Show every line below where "efficient" can be found.

- **Data excerpts**:
□ □ □ □ □

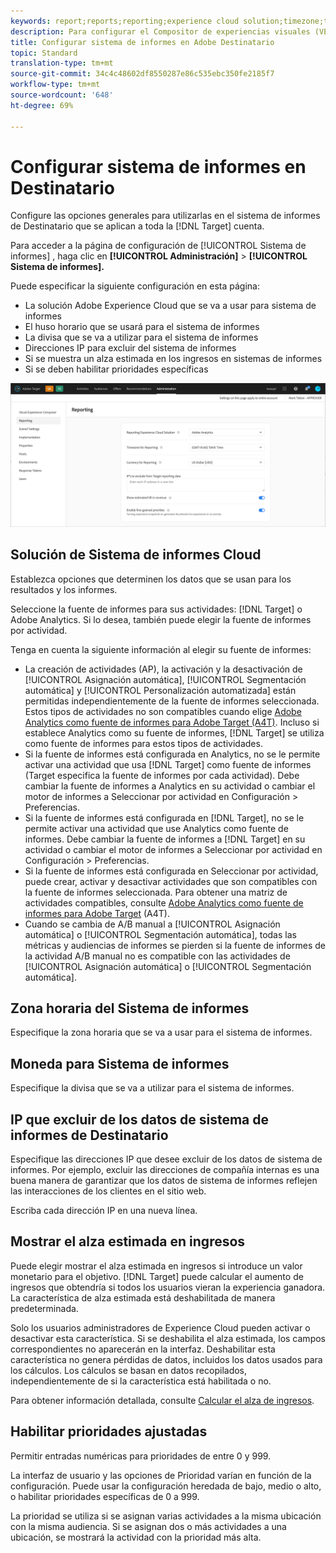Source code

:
 ```yaml
---
keywords: report;reports;reporting;experience cloud solution;timezone;time zone;currency;exclude IPs;estimated lift in revenue;revenue;lift in revenue;fine-grained priorities;fine-grained
description: Para configurar el Compositor de experiencias visuales (VEC) de Adobe Destinatario, especifique su configuración general, la configuración de ventanilla móvil y los selectores CSS.
title: Configurar sistema de informes en Adobe Destinatario
topic: Standard
translation-type: tm+mt
source-git-commit: 34c4c48602df8550287e86c535ebc350fe2185f7
workflow-type: tm+mt
source-wordcount: '648'
ht-degree: 69%

---
```



# Configurar sistema de informes en Destinatario

Configure las opciones generales para utilizarlas en el sistema de informes de Destinatario que se aplican a toda la [!DNL Target] cuenta.

Para acceder a la página de configuración de [!UICONTROL Sistema de informes] , haga clic en **[!UICONTROL Administración]** > **[!UICONTROL Sistema de informes].**

Puede especificar la siguiente configuración en esta página:

* La solución Adobe Experience Cloud que se va a usar para sistema de informes
* El huso horario que se usará para el sistema de informes
* La divisa que se va a utilizar para el sistema de informes
* Direcciones IP para excluir del sistema de informes
* Si se muestra un alza estimada en los ingresos en sistemas de informes
* Si se deben habilitar prioridades específicas

![Página Sistema de informes](/help/administrating-target/assets/reporting.png)

## Solución de Sistema de informes Cloud

Establezca opciones que determinen los datos que se usan para los resultados y los informes.

Seleccione la fuente de informes para sus actividades: [!DNL Target] o Adobe Analytics. Si lo desea, también puede elegir la fuente de informes por actividad.

Tenga en cuenta la siguiente información al elegir su fuente de informes:

* La creación de actividades (AP), la activación y la desactivación de [!UICONTROL Asignación automática], [!UICONTROL Segmentación automática] y [!UICONTROL Personalización automatizada] están permitidas independientemente de la fuente de informes seleccionada. Estos tipos de actividades no son compatibles cuando elige [Adobe Analytics como fuente de informes para Adobe Target (A4T)](/help/c-integrating-target-with-mac/a4t/a4t.md). Incluso si establece Analytics como su fuente de informes, [!DNL Target] se utiliza como fuente de informes para estos tipos de actividades.
* Si la fuente de informes está configurada en Analytics, no se le permite activar una actividad que usa [!DNL Target] como fuente de informes (Target especifica la fuente de informes por cada actividad). Debe cambiar la fuente de informes a Analytics en su actividad o cambiar el motor de informes a Seleccionar por actividad en Configuración > Preferencias.
* Si la fuente de informes está configurada en [!DNL Target], no se le permite activar una actividad que use Analytics como fuente de informes. Debe cambiar la fuente de informes a [!DNL Target] en su actividad o cambiar el motor de informes a Seleccionar por actividad en Configuración > Preferencias.
* Si la fuente de informes está configurada en Seleccionar por actividad, puede crear, activar y desactivar actividades que son compatibles con la fuente de informes seleccionada. Para obtener una matriz de actividades compatibles, consulte [Adobe Analytics como fuente de informes para Adobe Target](/help/c-integrating-target-with-mac/a4t/a4t.md) (A4T).
* Cuando se cambia de A/B manual a [!UICONTROL Asignación automática] o [!UICONTROL Segmentación automática], todas las métricas y audiencias de informes se pierden si la fuente de informes de la actividad A/B manual no es compatible con las actividades de [!UICONTROL Asignación automática] o [!UICONTROL Segmentación automática].

## Zona horaria del Sistema de informes

Especifique la zona horaria que se va a usar para el sistema de informes.

## Moneda para Sistema de informes

Especifique la divisa que se va a utilizar para el sistema de informes.

## IP que excluir de los datos de sistema de informes de Destinatario

Especifique las direcciones IP que desee excluir de los datos de sistema de informes. Por ejemplo, excluir las direcciones de compañía internas es una buena manera de garantizar que los datos de sistema de informes reflejen las interacciones de los clientes en el sitio web.

Escriba cada dirección IP en una nueva línea.

## Mostrar el alza estimada en ingresos

Puede elegir mostrar el alza estimada en ingresos si introduce un valor monetario para el objetivo. [!DNL Target] puede calcular el aumento de ingresos que obtendría si todos los usuarios vieran la experiencia ganadora. La característica de alza estimada está deshabilitada de manera predeterminada.

Solo los usuarios administradores de Experience Cloud pueden activar o desactivar esta característica. Si se deshabilita el alza estimada, los campos correspondientes no aparecerán en la interfaz. Deshabilitar esta característica no genera pérdidas de datos, incluidos los datos usados para los cálculos. Los cálculos se basan en datos recopilados, independientemente de si la característica está habilitada o no.

Para obtener información detallada, consulte [Calcular el alza de ingresos](/help/administrating-target/r-target-account-preferences/estimating-lift-in-revenue.md).

## Habilitar prioridades ajustadas

Permitir entradas numéricas para prioridades de entre 0 y 999.

La interfaz de usuario y las opciones de Prioridad varían en función de la configuración. Puede usar la configuración heredada de bajo, medio o alto, o habilitar prioridades específicas de 0 a 999.

La prioridad se utiliza si se asignan varias actividades a la misma ubicación con la misma audiencia. Si se asignan dos o más actividades a una ubicación, se mostrará la actividad con la prioridad más alta.
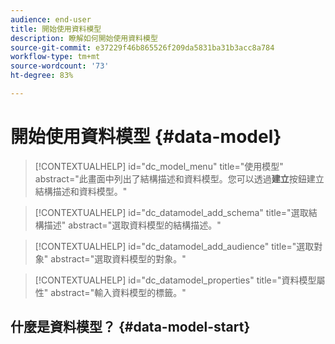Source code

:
 ```yaml
---
audience: end-user
title: 開始使用資料模型
description: 瞭解如何開始使用資料模型
source-git-commit: e37229f46b865526f209da5831ba31b3acc8a784
workflow-type: tm+mt
source-wordcount: '73'
ht-degree: 83%

---
```


# 開始使用資料模型 {#data-model}


>[!CONTEXTUALHELP]
>id="dc_model_menu"
>title="使用模型"
>abstract="此畫面中列出了結構描述和資料模型。您可以透過&#x200B;**建立**&#x200B;按鈕建立結構描述和資料模型。"

>[!CONTEXTUALHELP]
>id="dc_datamodel_add_schema"
>title="選取結構描述"
>abstract="選取資料模型的結構描述。"


>[!CONTEXTUALHELP]
>id="dc_datamodel_add_audience"
>title="選取對象"
>abstract="選取資料模型的對象。"

>[!CONTEXTUALHELP]
>id="dc_datamodel_properties"
>title="資料模型屬性"
>abstract="輸入資料模型的標籤。"


## 什麼是資料模型？ {#data-model-start}

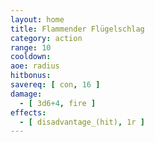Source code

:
 ```yaml
---
layout: home
title: Flammender Flügelschlag
category: action
range: 10
cooldown:
aoe: radius
hitbonus: 
savereq: [ con, 16 ]
damage:
  - [ 3d6+4, fire ]
effects:
  - [ disadvantage_(hit), 1r ]
---
```

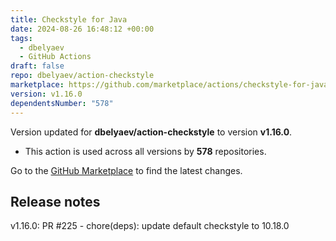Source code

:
 ```yaml
---
title: Checkstyle for Java
date: 2024-08-26 16:48:12 +00:00
tags:
  - dbelyaev
  - GitHub Actions
draft: false
repo: dbelyaev/action-checkstyle
marketplace: https://github.com/marketplace/actions/checkstyle-for-java
version: v1.16.0
dependentsNumber: "578"
---
```



Version updated for **dbelyaev/action-checkstyle** to version **v1.16.0**.
- This action is used across all versions by **578** repositories.

Go to the [GitHub Marketplace](https://github.com/marketplace/actions/checkstyle-for-java) to find the latest changes.

## Release notes

v1.16.0: PR #225 - chore(deps): update default checkstyle to 10.18.0
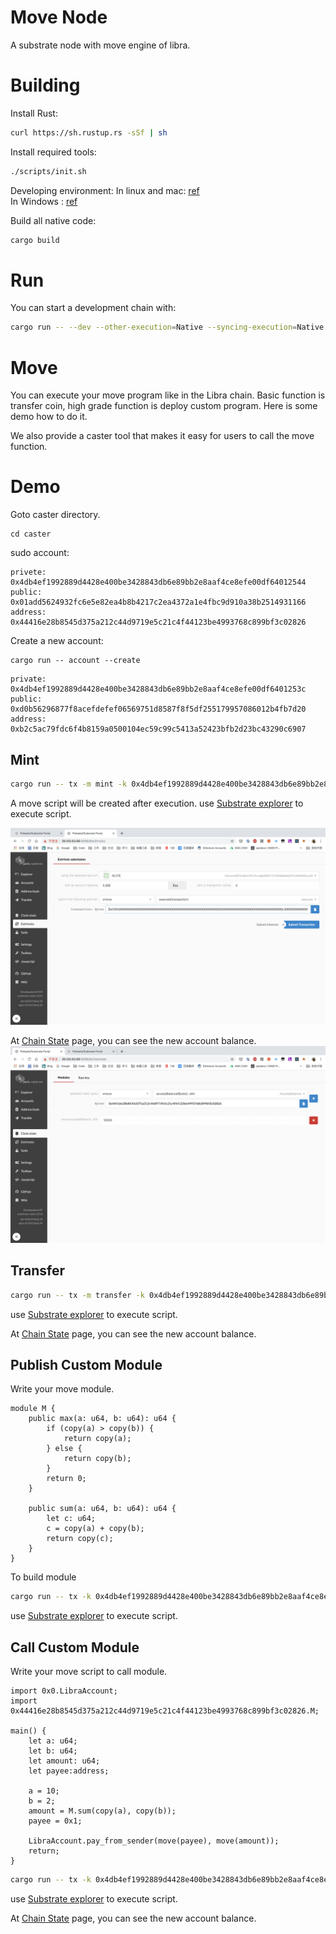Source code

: # Move Node

A substrate node with move engine of libra.

# Building

Install Rust:

```bash
curl https://sh.rustup.rs -sSf | sh
```

Install required tools:

```bash
./scripts/init.sh
```

Developing environment:
In linux and mac: [ref](https://github.com/laddernetwork/substrate#611-linux-and-mac)  
In Windows : [ref](https://github.com/laddernetwork/substrate#612-windows)

Build all native code:

```bash
cargo build
```

# Run

You can start a development chain with:

```bash
cargo run -- --dev --other-execution=Native --syncing-execution=Native --block-construction-execution=Native --importing-execution=Native
```

# Move

You can execute your move program like in the Libra chain. Basic function is transfer coin, high grade function is deploy 
custom program. Here is some demo how to do it.

We also provide a caster tool that makes it easy for users to call the move function.


# Demo
Goto caster directory.
```
cd caster
```


sudo account:

```
privete: 0x4db4ef1992889d4428e400be3428843db6e89bb2e8aaf4ce8efe00df64012544
public: 0x01add5624932fc6e5e82ea4b8b4217c2ea4372a1e4fbc9d910a38b2514931166
address: 0x44416e28b8545d375a212c44d9719e5c21c4f44123be4993768c899bf3c02826
```

Create a new account:
```
cargo run -- account --create
```

```
private: 0x4db4ef1992889d4428e400be3428843db6e89bb2e8aaf4ce8efe00df6401253c
public: 0xd0b56296877f8acefdefef06569751d8587f8f5df255179957086012b4fb7d20
address: 0xb2c5ac79fdc6f4b8159a0500104ec59c99c5413a52423bfb2d23bc43290c6907
```


## Mint
```bash
cargo run -- tx -m mint -k 0x4db4ef1992889d4428e400be3428843db6e89bb2e8aaf4ce8efe00df64012544 -r 0x44416e28b8545d375a212c44d9719e5c21c4f44123be4993768c899bf3c02826 -v 10000 -s 0
```
A move script will be created after execution. use [Substrate explorer](http://39.100.63.66:8096/#/extrinsics) to execute script.

![Execute Transaction Script](./res/execute_move_transaction.png)

At  [Chain State](http://39.100.63.66:8096/#/chainstate) page, you can see the new account balance.
![Check Chain Statet](./res/check_chain_state.png)


## Transfer

```bash
cargo run -- tx -m transfer -k 0x4db4ef1992889d4428e400be3428843db6e89bb2e8aaf4ce8efe00df64012544 -r 0xb2c5ac79fdc6f4b8159a0500104ec59c99c5413a52423bfb2d23bc43290c6907 -v 100 -s 0
```
use [Substrate explorer](http://39.100.63.66:8096/#/extrinsics) to execute script.

At  [Chain State](http://39.100.63.66:8096/#/chainstate) page, you can see the new account balance.

## Publish Custom Module
Write your move module.
```
module M {
	public max(a: u64, b: u64): u64 {
		if (copy(a) > copy(b)) {
			return copy(a);
		} else {
			return copy(b);
		}
		return 0;
	}

	public sum(a: u64, b: u64): u64 {
		let c: u64;
		c = copy(a) + copy(b);
		return copy(c);
	}
}
```

To build module
```bash
cargo run -- tx -k 0x4db4ef1992889d4428e400be3428843db6e89bb2e8aaf4ce8efe00df64012544 -m publish --compiled_file ./scripts/m.mvir -s 1
```
use [Substrate explorer](http://39.100.63.66:8096/#/extrinsics) to execute script.

## Call Custom Module
Write your move script to call module.
```
import 0x0.LibraAccount;
import 0x44416e28b8545d375a212c44d9719e5c21c4f44123be4993768c899bf3c02826.M;

main() {
	let a: u64;
	let b: u64;
	let amount: u64;
    let payee:address;

	a = 10;
	b = 2;
	amount = M.sum(copy(a), copy(b));
    payee = 0x1;

    LibraAccount.pay_from_sender(move(payee), move(amount));
    return;
}
```
```bash
cargo run -- tx -k 0x4db4ef1992889d4428e400be3428843db6e89bb2e8aaf4ce8efe00df64012544 -m publish --compiled_file ./scripts/s.mvir -s 2
```
use [Substrate explorer](http://39.100.63.66:8096/#/extrinsics) to execute script.

At  [Chain State](http://39.100.63.66:8096/#/chainstate) page, you can see the new account balance.

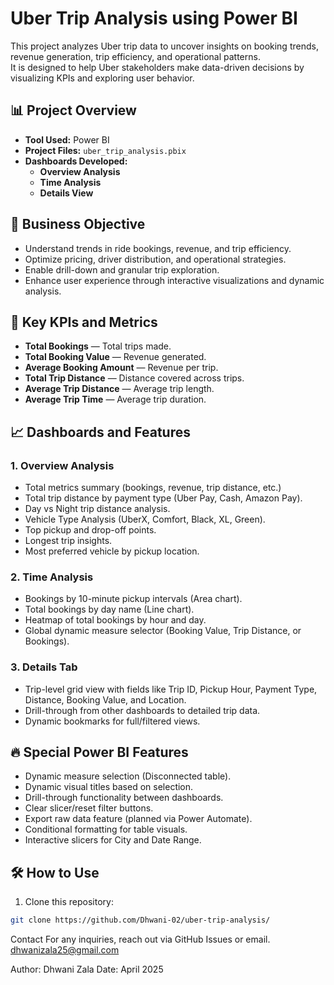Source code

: # Uber Trip Analysis using Power BI

This project analyzes Uber trip data to uncover insights on booking trends, revenue generation, trip efficiency, and operational patterns.  
It is designed to help Uber stakeholders make data-driven decisions by visualizing KPIs and exploring user behavior.

## 📊 Project Overview

- **Tool Used:** Power BI
- **Project Files:** `uber_trip_analysis.pbix`
- **Dashboards Developed:**
  - **Overview Analysis**
  - **Time Analysis**
  - **Details View**

## 🎯 Business Objective

- Understand trends in ride bookings, revenue, and trip efficiency.
- Optimize pricing, driver distribution, and operational strategies.
- Enable drill-down and granular trip exploration.
- Enhance user experience through interactive visualizations and dynamic analysis.

## 🧮 Key KPIs and Metrics

- **Total Bookings** — Total trips made.
- **Total Booking Value** — Revenue generated.
- **Average Booking Amount** — Revenue per trip.
- **Total Trip Distance** — Distance covered across trips.
- **Average Trip Distance** — Average trip length.
- **Average Trip Time** — Average trip duration.

## 📈 Dashboards and Features

### 1. Overview Analysis
- Total metrics summary (bookings, revenue, trip distance, etc.)
- Total trip distance by payment type (Uber Pay, Cash, Amazon Pay).
- Day vs Night trip distance analysis.
- Vehicle Type Analysis (UberX, Comfort, Black, XL, Green).
- Top pickup and drop-off points.
- Longest trip insights.
- Most preferred vehicle by pickup location.

### 2. Time Analysis
- Bookings by 10-minute pickup intervals (Area chart).
- Total bookings by day name (Line chart).
- Heatmap of total bookings by hour and day.
- Global dynamic measure selector (Booking Value, Trip Distance, or Bookings).

### 3. Details Tab
- Trip-level grid view with fields like Trip ID, Pickup Hour, Payment Type, Distance, Booking Value, and Location.
- Drill-through from other dashboards to detailed trip data.
- Dynamic bookmarks for full/filtered views.

## 🔥 Special Power BI Features

- Dynamic measure selection (Disconnected table).
- Dynamic visual titles based on selection.
- Drill-through functionality between dashboards.
- Clear slicer/reset filter buttons.
- Export raw data feature (planned via Power Automate).
- Conditional formatting for table visuals.
- Interactive slicers for City and Date Range.

## 🛠️ How to Use

1. Clone this repository:
```bash
git clone https://github.com/Dhwani-02/uber-trip-analysis/
```

Contact For any inquiries, reach out via GitHub Issues or email. dhwanizala25@gmail.com

Author: Dhwani Zala Date: April 2025
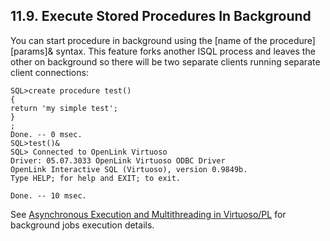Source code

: <div>

<div>

<div>

<div>

## 11.9. Execute Stored Procedures In Background

</div>

</div>

</div>

You can start procedure in background using the \[name of the
procedure\]\[params\]& syntax. This feature forks another ISQL process
and leaves the other on background so there will be two separate clients
running separate client connections:

``` programlisting
SQL>create procedure test()
{
return 'my simple test';
}
;
Done. -- 0 msec.
SQL>test()&
SQL> Connected to OpenLink Virtuoso
Driver: 05.07.3033 OpenLink Virtuoso ODBC Driver
OpenLink Interactive SQL (Virtuoso), version 0.9849b.
Type HELP; for help and EXIT; to exit.

Done. -- 10 msec.
```

See <a href="asyncexecmultithread.html" class="link"
title="11.12. Asynchronous Execution and Multithreading in Virtuoso/PL">Asynchronous
Execution and Multithreading in Virtuoso/PL</a> for background jobs
execution details.

</div>
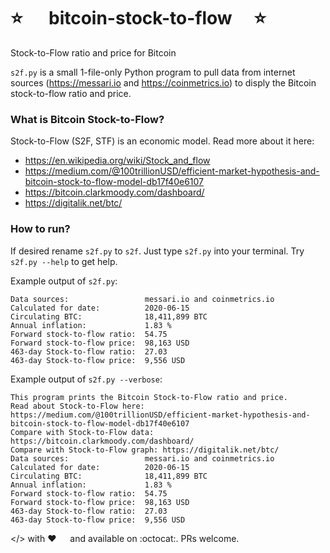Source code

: # :star:   bitcoin-stock-to-flow  :star:
Stock-to-Flow ratio and price for Bitcoin

`s2f.py` is a small 1-file-only Python program to pull data from internet sources (https://messari.io and https://coinmetrics.io) to disply the Bitcoin stock-to-flow ratio and price. 

### What is Bitcoin Stock-to-Flow?
Stock-to-Flow (S2F, STF) is an economic model. Read more about it here:
- https://en.wikipedia.org/wiki/Stock_and_flow
- https://medium.com/@100trillionUSD/efficient-market-hypothesis-and-bitcoin-stock-to-flow-model-db17f40e6107
- https://bitcoin.clarkmoody.com/dashboard/
- https://digitalik.net/btc/

### How to run?

If desired rename `s2f.py` to `s2f`. Just type `s2f.py` into your terminal. Try `s2f.py --help` to get help.

Example output of `s2f.py`:

```
Data sources:                 messari.io and coinmetrics.io
Calculated for date:          2020-06-15
Circulating BTC:              18,411,899 BTC
Annual inflation:             1.83 %
Forward stock-to-flow ratio:  54.75
Forward stock-to-flow price:  98,163 USD
463-day Stock-to-flow ratio:  27.03
463-day Stock-to-flow price:  9,556 USD
```

Example output of `s2f.py --verbose`:

```
This program prints the Bitcoin Stock-to-Flow ratio and price.
Read about Stock-to-Flow here:    https://medium.com/@100trillionUSD/efficient-market-hypothesis-and-bitcoin-stock-to-flow-model-db17f40e6107
Compare with Stock-to-Flow data:  https://bitcoin.clarkmoody.com/dashboard/
Compare with Stock-to-Flow graph: https://digitalik.net/btc/
Data sources:                 messari.io and coinmetrics.io
Calculated for date:          2020-06-15
Circulating BTC:              18,411,899 BTC
Annual inflation:             1.83 %
Forward stock-to-flow ratio:  54.75
Forward stock-to-flow price:  98,163 USD
463-day Stock-to-flow ratio:  27.03
463-day Stock-to-flow price:  9,556 USD
```

</> with :heart:   and available on :octocat:. PRs welcome.
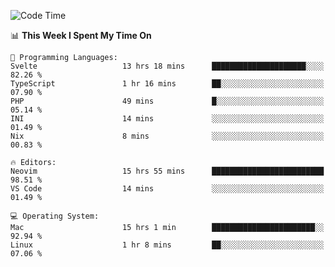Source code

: <!-- [![Top Langs](https://github-readme-stats.vercel.app/api/top-langs/?username=gagahsyuja&theme=dracula&hide_border=true&border_radius=7)](https://github.com/anuraghazra/github-readme-stats) -->

<!--START_SECTION:waka-->
![Code Time](http://img.shields.io/badge/Code%20Time-901%20hrs%2056%20mins-blue)

📊 **This Week I Spent My Time On** 

```text
💬 Programming Languages: 
Svelte                   13 hrs 18 mins      █████████████████████░░░░   82.26 % 
TypeScript               1 hr 16 mins        ██░░░░░░░░░░░░░░░░░░░░░░░   07.90 % 
PHP                      49 mins             █░░░░░░░░░░░░░░░░░░░░░░░░   05.14 % 
INI                      14 mins             ░░░░░░░░░░░░░░░░░░░░░░░░░   01.49 % 
Nix                      8 mins              ░░░░░░░░░░░░░░░░░░░░░░░░░   00.83 % 

🔥 Editors: 
Neovim                   15 hrs 55 mins      █████████████████████████   98.51 % 
VS Code                  14 mins             ░░░░░░░░░░░░░░░░░░░░░░░░░   01.49 % 

💻 Operating System: 
Mac                      15 hrs 1 min        ███████████████████████░░   92.94 % 
Linux                    1 hr 8 mins         ██░░░░░░░░░░░░░░░░░░░░░░░   07.06 % 
```


<!--END_SECTION:waka-->
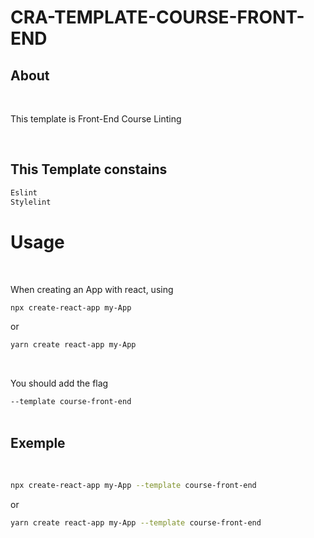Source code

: # CRA-TEMPLATE-COURSE-FRONT-END

## About

<br/>

This template is Front-End Course Linting

<br/>

## This Template constains

```bash
Eslint
Stylelint
```

# Usage

<br/>

When creating an App with react, using <br/>

```bash
npx create-react-app my-App
```
or
```bash
yarn create react-app my-App
```

<br/>

You should add the flag <br/>

``
--template course-front-end
``
<br/>
<br/>

## Exemple
<br/>

```bash
npx create-react-app my-App --template course-front-end
```
or
```bash
yarn create react-app my-App --template course-front-end
```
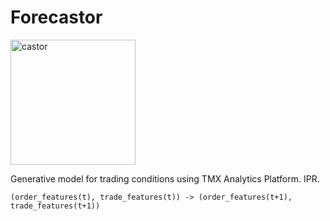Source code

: # Forecastor

<img src="https://upload.wikimedia.org/wikipedia/commons/6/6b/American_Beaver.jpg" alt="castor" height="200"/>

Generative model for trading conditions using TMX Analytics Platform. IPR.

```
(order_features(t), trade_features(t)) -> (order_features(t+1), trade_features(t+1))
```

□ □ □ □ □

- **Exercise result**:
- https://medium.com/@100trillionUSD/efficient-market-hypothesis-and-bitcoin-stock-to-flow-model-db17f40e6107
Read about Stock-to-Flow here:    https://medium.com/@100trillionUSD/efficient-market-hypothesis-and-bitcoin-stock-to-flow-model-db17f40e6107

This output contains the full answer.